Notebook

Notebook 1: NARA 1950 Census Image Downloads¶

We will use AWS CLI commands to access data from the National Archives (NARA). With these commands we'll be able to target and download all of the schedule images (i.e., the scanned census forms) from one or more specific counties within a state. (2) Next, we'll create folders based on the enumeration districts for the selected county and save the images into their respective folders. File and folder names will be based on the JSON files that describe the data housed in NARA. This code will save the schedule images as well as the map images for the associated county. This code can be modified to save images from any county, state combination.

Saving all of the images from NARA will take a significant amount of time. (3) This code includes a loop that will check which files have already been downloaded and will continue wherever it left off.

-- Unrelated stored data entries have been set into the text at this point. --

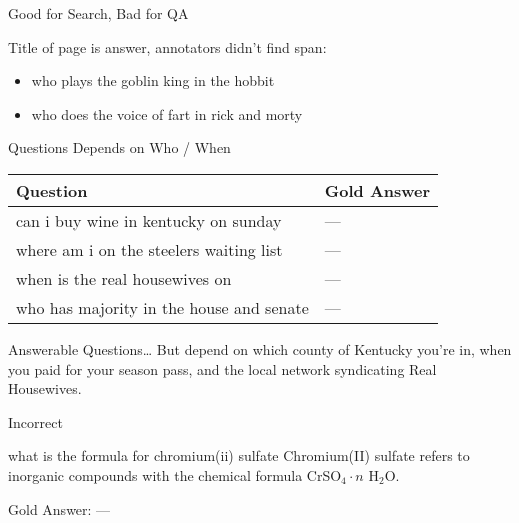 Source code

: \documentclass[xcolor=table]{beamer}
\begin{document}
\begin{frame}{Good for Search, Bad for QA}

  Title of page is answer, annotators didn't find span:
  \begin{itemize}
  \item who plays the goblin king in the hobbit
  \item who does the voice of fart in rick and morty
  \end{itemize}

\end{frame}

\begin{frame}{Questions Depends on Who / When}
  \begin{tabular}{p{8cm}p{2cm}}
    \toprule
    Question & Gold Answer \\
    \hline
    can i buy wine in kentucky on sunday & --- \\
    where am i on the steelers waiting list & --- \\
    when is the real housewives on & --- \\
    who has majority in the house and senate & --- \\
    \bottomrule
  \end{tabular}  

  \pause

  \begin{block}{Answerable Questions\dots}
  But depend on which county of Kentucky you're in,
  when you paid for your season pass, and the local network
  syndicating Real Housewives.
  \end{block}
  
\end{frame}


\begin{frame}{Incorrect}

  \begin{block}{what is the formula for chromium(ii) sulfate}
    Chromium(II) sulfate refers to inorganic compounds with the chemical formula CrSO$_4 \cdot n$ H$_2$O.
  \end{block}

  Gold Answer: ---

\end{frame}
\end{document}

In summary, this notebook will produce the following output: a folder structure with all of the census data (i.e., scanned images) for a given county/state in the 1950 census. The main folder housing all of the data is called "NARA_downloads_1950" (can be changed) and the sub-folders are named after the enumeration disctrict (in this case, "70-1", "70-2", etc.). Within each folder named after an enumeration disctrict are two folders called "Description Images" (contains the same information in each enumeration disctrict folder) and "Schedule Images" (contains scanned images of the completed census form(s) for that enumeration district). Last, the "NARA_downloads_1950" will also include the json file for the state (in this case, California) and a folder called "Map_Images" with the maps of the selected county/state.

Step 0: Make Sure AWS CLI is Installed¶

Before running any of the code below, make sure you have AWS CLI installed and updated. Here are instructions from Amazon: https://docs.aws.amazon.com/cli/latest/userguide/cli-chap-welcome.html

Step 1: Downloading Census Images¶

This first section of our notebook will download the images for Sacramento, California.

In this first chunk of code we're defining the path to the AWS (Amazon Web Services) and creating a directory (download_dir) for our images.

In [ ]:

# Importing key libraries
import os, requests, json

# Defining key variables
CENSUS_YEAR = '1950'
AWS_SERVER = f"https://nara-{CENSUS_YEAR}-census.s3.us-east-2.amazonaws.com/"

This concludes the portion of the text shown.